- Choreographer: Christopher Wheeldon
- Music: György Ligeti
- Premiere: January 4, 2001 New York State Theater
- Original ballet company: New York City Ballet
- Design: Holly Hynes

= Polyphonia =

Ballet by Christopher Wheeldon

Polyphonia is a one-act ballet choreographed by Christopher Wheeldon to music by György Ligeti, costumes designed by Holly Hynes, and was created for the New York City Ballet. It premiered on January 4, 2001 at the New York State Theater. It is regarded as Wheeldon's breakthrough, and won the Laurence Olivier Award for Best New Dance Production in 2003.

==Production==
Performed by the New York City Ballet, Polyphonia premiered on January 4, 2001 at the New York State Theater. It was the first premiere of the company's winter season.

Polyphonia is the first ballet Wheeldon created after he became artist-in-residence with the New York City Ballet and retired from dancing. It is plotless. Wheeldon described it as "romantic with comic twists", and said it was inspired by Norman Morrice's works, though reviewers have noted it also includes homage to Frederick Ashton and George Balanchine, especially the latter's "leotard ballets". The title is a reference to micropolyphony, a kind of polyphonic musical texture developed by György Ligeti, whose music is used in this ballet.

The cast includes four men and four women, including Wendy Whelan, who went on to create 12 more roles for Wheeldon, and became his most frequent collaborator until she retired from NYCB in 2014. She later credited working with Wheeldon on Polyphonia for helping her "began to find herself as a dancer", and Wheeldon said Whelan "launched me as a choreographer".

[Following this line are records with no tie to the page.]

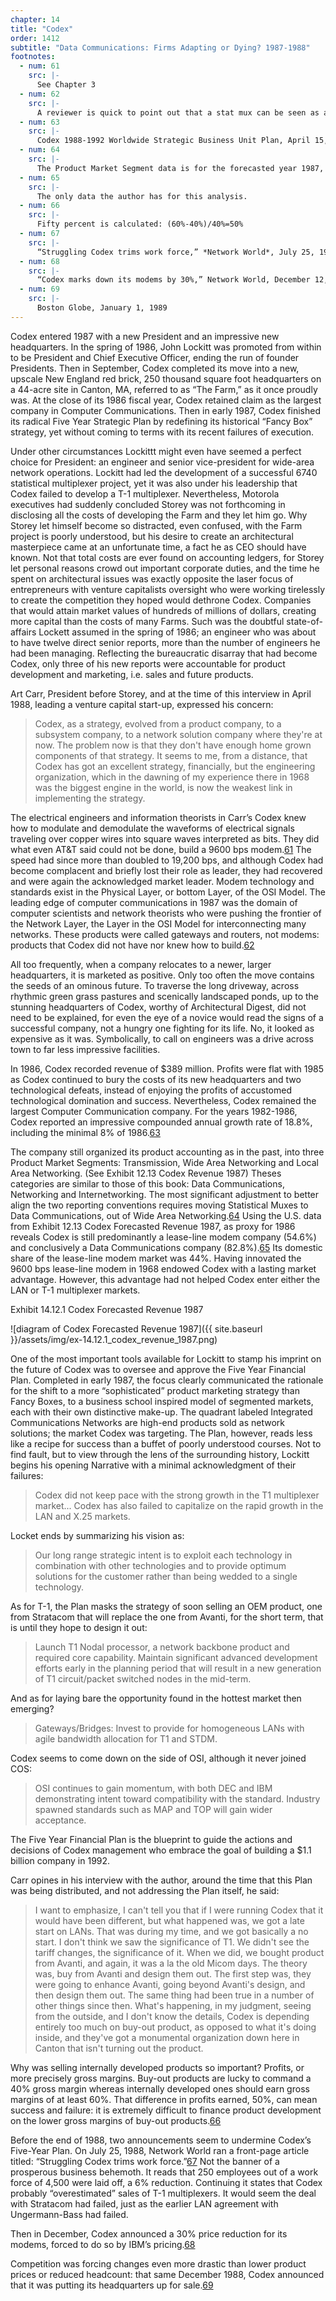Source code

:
 ```yaml
---
chapter: 14
title: "Codex"
order: 1412
subtitle: "Data Communications: Firms Adapting or Dying? 1987-1988"
footnotes:
  - num: 61
    src: |-
      See Chapter 3
  - num: 62
    src: |-
      A reviewer is quick to point out that a stat mux can be seen as a router with a much smaller packet size.
  - num: 63
    src: |-
      Codex 1988-1992 Worldwide Strategic Business Unit Plan, April 15, 1987 and The Five-Year Financial Forecast. The private data of Codex is excerpted from these two documents that were given to the author in 1987 in conjunction with investment banking services he was rendering for the company. Since it has been over twenty-five years, and Codex no longer exists as an entity, the author has not requested a formal release for use of these documents from Motorola. He has, however, made use of the data as if it were 1987-1988. 
  - num: 64
    src: |-
      The Product Market Segment data is for the forecasted year 1987, not actuals for 1986 or earlier. Hence there can be some inconsistencies between the actual data of 1986 and/or forecasted data of 1987. 
  - num: 65
    src: |-
      The only data the author has for this analysis.
  - num: 66
    src: |-
      Fifty percent is calculated: (60%-40%)/40%=50%
  - num: 67
    src: |-
      “Struggling Codex trims work force,” *Network World*, July 25, 1988. Pp. 1 and 4
  - num: 68
    src: |-
      “Codex marks down its modems by 30%,” Network World, December 12, 1988, ppgs/ 8 and 10
  - num: 69
    src: |-
      Boston Globe, January 1, 1989
---
```


Codex entered 1987 with a new President and an impressive new headquarters. In the spring of 1986, John Lockitt was promoted from within to be President and Chief Executive Officer, ending the run of founder Presidents. Then in September, Codex completed its move into a new, upscale New England red brick, 250 thousand square foot headquarters on a 44-acre site in Canton, MA, referred to as “The Farm,” as it once proudly was. At the close of its 1986 fiscal year, Codex retained claim as the largest company in Computer Communications. Then in early 1987, Codex finished its radical Five Year Strategic Plan by redefining its historical “Fancy Box” strategy, yet without coming to terms with its recent failures of execution.

Under other circumstances Lockittt might even have seemed a perfect choice for President: an engineer and senior vice-president for wide-area network operations. Lockitt had led the development of a successful 6740 statistical multiplexer project, yet it was also under his leadership that Codex failed to develop a T-1 multiplexer. Nevertheless, Motorola executives had suddenly concluded Storey was not forthcoming in disclosing all the costs of developing the Farm and they let him go. Why Storey let himself become so distracted, even confused, with the Farm project is poorly understood, but his desire to create an architectural masterpiece came at an unfortunate time, a fact he as CEO should have known. Not that total costs are ever found on accounting ledgers, for Storey let personal reasons crowd out important corporate duties, and the time he spent on architectural issues was exactly opposite the laser focus of entrepreneurs with venture capitalists oversight who were working tirelessly to create the competition they hoped would dethrone Codex. Companies that would attain market values of hundreds of millions of dollars, creating more capital than the costs of many Farms. Such was the doubtful state-of-affairs Lockett assumed in the spring of 1986; an engineer who was about to have twelve direct senior reports, more than the number of engineers he had been managing. Reflecting the bureaucratic disarray that had become Codex, only three of his new reports were accountable for product development and marketing, i.e. sales and future products.

Art Carr, President before Storey, and at the time of this interview in April 1988, leading a venture capital start-up, expressed his concern:

>Codex, as a strategy, evolved from a product company, to a subsystem company, to a network solution company where they're at now. The problem now is that they don't have enough home grown components of that strategy. It seems to me, from a distance, that Codex has got an excellent strategy, financially, but the engineering organization, which in the dawning of my experience there in 1968 was the biggest engine in the world, is now the weakest link in implementing the strategy.

The electrical engineers and information theorists in Carr’s Codex knew how to modulate and demodulate the waveforms of electrical signals traveling over copper wires into square waves interpreted as bits. They did what even AT&T said could not be done, build a 9600 bps modem.<a name="fnloc61" href="#fn61">61</a> The speed had since more than doubled to 19,200 bps, and although Codex had become complacent and briefly lost their role as leader, they had recovered and were again the acknowledged market leader. Modem technology and standards exist in the Physical Layer, or bottom Layer, of the OSI Model. The leading edge of computer communications in 1987 was the domain of computer scientists and network theorists who were pushing the frontier of the Network Layer, the Layer in the OSI Model for interconnecting many networks. These products were called gateways and routers, not modems: products that Codex did not have nor knew how to build.<a name="fnloc62" href="#fn62">62</a>

All too frequently, when a company relocates to a newer, larger headquarters, it is marketed as positive. Only too often the move contains the seeds of an ominous future. To traverse the long driveway, across rhythmic green grass pastures and scenically landscaped ponds, up to the stunning headquarters of Codex, worthy of Architectural Digest, did not need to be explained, for even the eye of a novice would read the signs of a successful company, not a hungry one fighting for its life. No, it looked as expensive as it was. Symbolically, to call on engineers was a drive across town to far less impressive facilities.

In 1986, Codex recorded revenue of $389 million. Profits were flat with 1985 as Codex continued to bury the costs of its new headquarters and two technological defeats, instead of enjoying the profits of accustomed technological domination and success. Nevertheless, Codex remained the largest Computer Communication company. For the years 1982-1986, Codex reported an impressive compounded annual growth rate of 18.8%, including the minimal 8% of 1986.<a name="fnloc63" href="#fn63">63</a>

The company still organized its product accounting as in the past, into three Product Market Segments: Transmission, Wide Area Networking and Local Area Networking. (See Exhibit 12.13 Codex Revenue 1987) Theses categories are similar to those of this book: Data Communications, Networking and Internetworking. The most significant adjustment to better align the two reporting conventions requires moving Statistical Muxes to Data Communications, out of Wide Area Networking.<a name="fnloc64" href="#fn64">64</a>  Using the U.S. data from Exhibit 12.13 Codex Forecasted Revenue 1987, as proxy for 1986 reveals Codex is still predominantly a lease-line modem company (54.6%) and conclusively a Data Communications company (82.8%).<a name="fnloc65" href="#fn65">65</a>  Its domestic share of the lease-line modem market was 44%. Having innovated the 9600 bps lease-line modem in 1968 endowed Codex with a lasting market advantage. However, this advantage had not helped Codex enter either the LAN or T-1 multiplexer markets.

Exhibit 14.12.1 Codex Forecasted Revenue 1987

![diagram of Codex Forecasted Revenue 1987]({{ site.baseurl }}/assets/img/ex-14.12.1_codex_revenue_1987.png)

One of the most important tools available for Lockitt to stamp his imprint on the future of Codex was to oversee and approve the Five Year Financial Plan. Completed in early 1987, the focus clearly communicated the rationale for the shift to a more “sophisticated” product marketing strategy than Fancy Boxes, to a business school inspired model of segmented markets, each with their own distinctive make-up. The quadrant labeled Integrated Communications Networks are high-end products sold as network solutions; the market Codex was targeting. The Plan, however, reads less like a recipe for success than a buffet of poorly understood courses. Not to find fault, but to view through the lens of the surrounding history, Lockitt begins his opening Narrative with a minimal acknowledgment of their failures:

>Codex did not keep pace with the strong growth in the T1 multiplexer market... Codex has also failed to capitalize on the rapid growth in the LAN and X.25 markets.

Locket ends by summarizing his vision as:

>Our long range strategic intent is to exploit each technology in combination with other technologies and to provide optimum solutions for the customer rather than being wedded to a single technology.

As for T-1, the Plan masks the strategy of soon selling an OEM product, one from Stratacom that will replace the one from Avanti, for the short term, that is until they hope to design it out:

>Launch T1 Nodal processor, a network backbone product and required core capability. Maintain significant advanced development efforts early in the planning period that will result in a new generation of T1 circuit/packet switched nodes in the mid-term.

And as for laying bare the opportunity found in the hottest market then emerging?

>Gateways/Bridges: Invest to provide for homogeneous LANs with agile bandwidth allocation for T1 and STDM.

Codex seems to come down on the side of OSI, although it never joined COS:

>OSI continues to gain momentum, with both DEC and IBM demonstrating intent toward compatibility with the standard. Industry spawned standards such as MAP and TOP will gain wider acceptance.

The Five Year Financial Plan is the blueprint to guide the actions and decisions of Codex management who embrace the goal of building a $1.1 billion company in 1992.

Carr opines in his interview with the author, around the time that this Plan was being distributed, and not addressing the Plan itself, he said:

>I want to emphasize, I can't tell you that if I were running Codex that it would have been different, but what happened was, we got a late start on LANs. That was during my time, and we got basically a no start. I don't think we saw the significance of T1. We didn't see the tariff changes, the significance of it. When we did, we bought product from Avanti, and again, it was a la the old Micom days. The theory was, buy from Avanti and design them out. The first step was, they were going to enhance Avanti, going beyond Avanti's design, and then design them out. The same thing had been true in a number of other things since then. What's happening, in my judgment, seeing from the outside, and I don't know the details, Codex is depending entirely too much on buy-out product, as opposed to what it's doing inside, and they've got a monumental organization down here in Canton that isn't turning out the product.

Why was selling internally developed products so important? Profits, or more precisely gross margins. Buy-out products are lucky to command a 40% gross margin whereas internally developed ones should earn gross margins of at least 60%. That difference in profits earned, 50%, can mean success and failure: it is extremely difficult to finance product development on the lower gross margins of buy-out products.<a name="fnloc66" href="#fn66">66</a>

Before the end of 1988, two announcements seem to undermine Codex’s Five-Year Plan. On July 25, 1988, Network World ran a front-page article titled: “Struggling Codex trims work force.”<a name="fnloc67" href="#fn67">67</a>  Not the banner of a prosperous business behemoth. It reads that 250 employees out of a work force of 4,500 were laid off, a 6% reduction. Continuing it states that Codex probably “overestimated” sales of T-1 multiplexers. It would seem the deal with Stratacom had failed, just as the earlier LAN agreement with Ungermann-Bass had failed.

Then in December, Codex announced a 30% price reduction for its modems, forced to do so by IBM’s pricing.<a name="fnloc68" href="#fn68">68</a>

Competition was forcing changes even more drastic than lower product prices or reduced headcount: that same December 1988, Codex announced that it was putting its headquarters up for sale.<a name="fnloc69" href="#fn69">69</a>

==Other companies and revivals==

In 2002, Polyphonia premiered in London, danced by Benjamin Millepied's group Danses Concertantes which consisted of NYCB dancers, at Sadler's Wells Theatre. In the 2003 Laurence Olivier Awards, the production won Best New Dance Production, and Wheeldon was also nominated for Outstanding Achievement in Dance for choreographing Polyphonia and Tryst. The Royal Ballet, where Wheeldon had also danced, and San Francisco Ballet both debuted Polyphonia in 2003. Wheeldon's own troupe, the Morphoses/The Wheeldon Company, had also danced Polyphonia, with a cast consisted of NYCB dancers, except 15-year-old Beatriz Stix-Brunell, later a Royal Ballet first soloist. In 2015, Polyphonia became Wheeldon's first work performed by the Paris Opera Ballet, as part of a mixed bill honoring the 90th birthday of Pierre Boulez, a conductor and composer who knew Ligeti. Other companies that had danced it include Boston Ballet, The Washington Ballet and Miami City Ballet.

==Music==
Polyphonia is set to György Ligeti's music, including:
- Désordre and Arc-en-ciel from Études pour piano, premier livre
- No. 4 Tempo di Valse, No. 8 Vivace energico, No. 7 Cantabile molto legato, No. 3 Allegro con spirito and No. 2 Mesto, rigido e cerimoniale from Musica ricercata
- Invention
- Three Wedding Dances
- Capriccio No. 2 from Due capricci

==Casts==
- World premiere: Wendy Whelan, Jennie Somogyi, Jennifer Tinsley, Alexandra Ansanelli, Jock Soto, Edwaard Liang, Jason Fowler, Craig Hall
- San Francisco Ballet premiere: Yuan Yuan Tan, Lorena Feijoo, Julie Diana, Kristin Long, Yuri Possokhov, Gonzalo Garcia, Ruben Martin, Zachary Hench
- Royal Ballet premiere: Leanne Benjamin, Alina Cojocaru, Jaimie Tapper, Lauren Cuthbertson, Jonathan Cope, Federico Bonelli, Valeri Hristov, Edward Watson
- Paris Opera Ballet premiere: Amandine Albisson, Lydie Vareilhes, Léonore Baulac, Jennifer Visocchi, Stéphane Bullion, Marc Moreau, Germain Louvet, Axel Ibot

==Videography==
In 2020, in response to the impacts of the coronavirus pandemic on the performing arts, the New York City Ballet will extracts from a performance filmed earlier that year online, including a pas de deux between Lauren Lovette and Andrew Veyette, and another section with Lovette, Veyette, Megan Fairchild, Alston Macgill, Sara Mearns, Jovani Furlan, Roman Mejia and Silas Farley. Apart from Mearns, all the dancers were making their debut when the performance was filmed.